Desjardins et Antidote au secours de la langue française au travail

2012/05/03 | Par Isabelle Doré

Au moment où, de l’avis de tous les observateurs québécois, la pratique de la langue française au travail n’enregistre que revers et reculs, quand elle ne stagne pas depuis des années, une annonce faite par le président du Conseil d’administration de la Caisse de la Culture Desjardins, lors de l’assemblée générale du 16 avril dernier, fait état d’une embellie inespérée.

Jacques L’Heureux avait de bonnes raisons d’être fier du rôle qu’a joué sa caisse dans une entente audacieuse intervenue récemment entre deux fleurons québécois : le Mouvement Desjardins et Druide informatique, créateur d’Antidote, l’un des plus grands logiciels d’aide à la rédaction au monde.

On se souviendra qu’en novembre 2011, les lecteurs de La Presse Affaires apprenaient, sous la plume de Francis Vailles, que l’anglais se faisait de plus en plus présent à la Banque Nationale en devenant la principale langue de travail de l’institution, surtout depuis l’arrivée de John Cieslak comme patron du secteur des technologies de l’information.

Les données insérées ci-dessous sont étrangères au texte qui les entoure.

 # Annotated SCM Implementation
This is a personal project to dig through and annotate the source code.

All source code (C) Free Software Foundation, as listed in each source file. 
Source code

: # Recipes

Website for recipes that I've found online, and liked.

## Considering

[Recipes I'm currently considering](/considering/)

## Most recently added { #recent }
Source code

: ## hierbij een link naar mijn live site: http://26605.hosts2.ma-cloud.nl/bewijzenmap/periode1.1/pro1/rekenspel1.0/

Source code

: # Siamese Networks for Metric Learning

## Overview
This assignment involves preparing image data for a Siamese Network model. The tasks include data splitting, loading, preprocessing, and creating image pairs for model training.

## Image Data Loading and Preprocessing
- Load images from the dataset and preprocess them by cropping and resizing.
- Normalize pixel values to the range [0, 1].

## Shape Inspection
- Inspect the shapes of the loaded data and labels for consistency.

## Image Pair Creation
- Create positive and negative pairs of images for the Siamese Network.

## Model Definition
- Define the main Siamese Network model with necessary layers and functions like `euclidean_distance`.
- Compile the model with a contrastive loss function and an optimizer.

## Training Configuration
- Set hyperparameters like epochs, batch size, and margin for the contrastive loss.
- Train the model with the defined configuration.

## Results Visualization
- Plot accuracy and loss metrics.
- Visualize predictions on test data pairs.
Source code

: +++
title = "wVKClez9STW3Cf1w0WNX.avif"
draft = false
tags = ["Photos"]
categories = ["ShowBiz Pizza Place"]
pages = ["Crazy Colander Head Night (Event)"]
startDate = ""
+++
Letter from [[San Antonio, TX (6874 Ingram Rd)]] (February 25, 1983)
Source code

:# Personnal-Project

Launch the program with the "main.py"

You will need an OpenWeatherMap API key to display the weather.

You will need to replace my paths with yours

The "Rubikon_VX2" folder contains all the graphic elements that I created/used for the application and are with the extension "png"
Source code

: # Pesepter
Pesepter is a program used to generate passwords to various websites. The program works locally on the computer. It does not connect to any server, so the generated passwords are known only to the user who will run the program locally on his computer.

Pour sa chronique, le journaliste avait recueilli des témoignages de plusieurs employés : « Dans une réunion, s’il y a un seul anglophone sur cinq ou six personnes, la réunion est en anglais », disait l’un, « plusieurs employés ont dû quitter pour trouver un autre emploi en français », disait l’autre. Et tout cela dans un contexte où le premier ministre du Québec et ses ministres de l’Éducation, de la Culture, et de l’Immigration, n’ont de cesse d’affaiblir les mesures de protection de notre langue officielle en adoptant des lois et des mesures pour le moins alarmantes.

Alors qu’on ouvre la porte aux écoles passerelles, à l’enseignement intensif de l’anglais en sixième année, au programme de maîtrise en anglais des HEC, à la fragilisation de l’accès continu à la francisation pour les immigrants, l’article de Vailles ne pouvait faire autrement que d’en faire sursauter plusieurs. On peut compter parmi ceux-là tous les membres du Conseil d’administration de la Caisse de la Culture Desjardins.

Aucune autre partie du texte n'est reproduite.